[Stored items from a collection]
*** Begin section ***

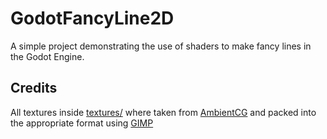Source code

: # GodotFancyLine2D
A simple project demonstrating the use of shaders to make fancy lines in the Godot Engine.

## Credits
All textures inside [textures/](textures/) where taken from [AmbientCG](https://ambientcg.com/) and packed into the appropriate format using [GIMP](https://www.gimp.org/)
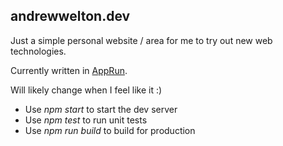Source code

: ## andrewwelton.dev

Just a simple personal website / area for me to try out new web technologies.

Currently written in [AppRun](https://github.com/yysun/apprun).

Will likely change when I feel like it :)

- Use _npm start_ to start the dev server
- Use _npm test_ to run unit tests
- Use _npm run build_ to build for production
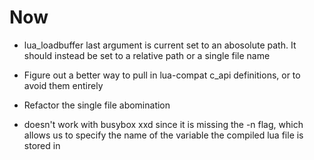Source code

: # Now

- lua_loadbuffer last argument is current set to an abosolute path. It should
  instead be set to a relative path or a single file name
- Figure out a better way to pull in lua-compat c_api definitions, or to avoid
  them entirely
- Refactor the single file abomination

- doesn't work with busybox xxd since it is missing the -n flag, which allows us
  to specify the name of the variable the compiled lua file is stored in
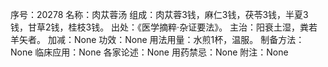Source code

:序号：20278
名称：肉苁蓉汤
组成：肉苁蓉3钱，麻仁3钱，茯苓3钱，半夏3钱，甘草2钱，桂枝3钱。
出处：《医学摘粹·杂证要法》。
主治：阳衰土湿，粪若羊矢者。
加减：None
功效：None
用法用量：水煎1杯，温服。
制备方法：None
临床应用：None
各家论述：None
用药禁忌：None
附注：None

*** End section ***

The answer should consist of the lines from the one with "主治：阳衰土湿，粪若羊矢者。" through the last line of the entries, duplicated exactly and nothing more.

TASK RESPONSE –
主治：阳衰土湿，粪若羊矢者。
加减：None
功效：None
用法用量：水煎1杯，温服。
制备方法：None
临床应用：None
各家论述：None
用药禁忌：None
附注：None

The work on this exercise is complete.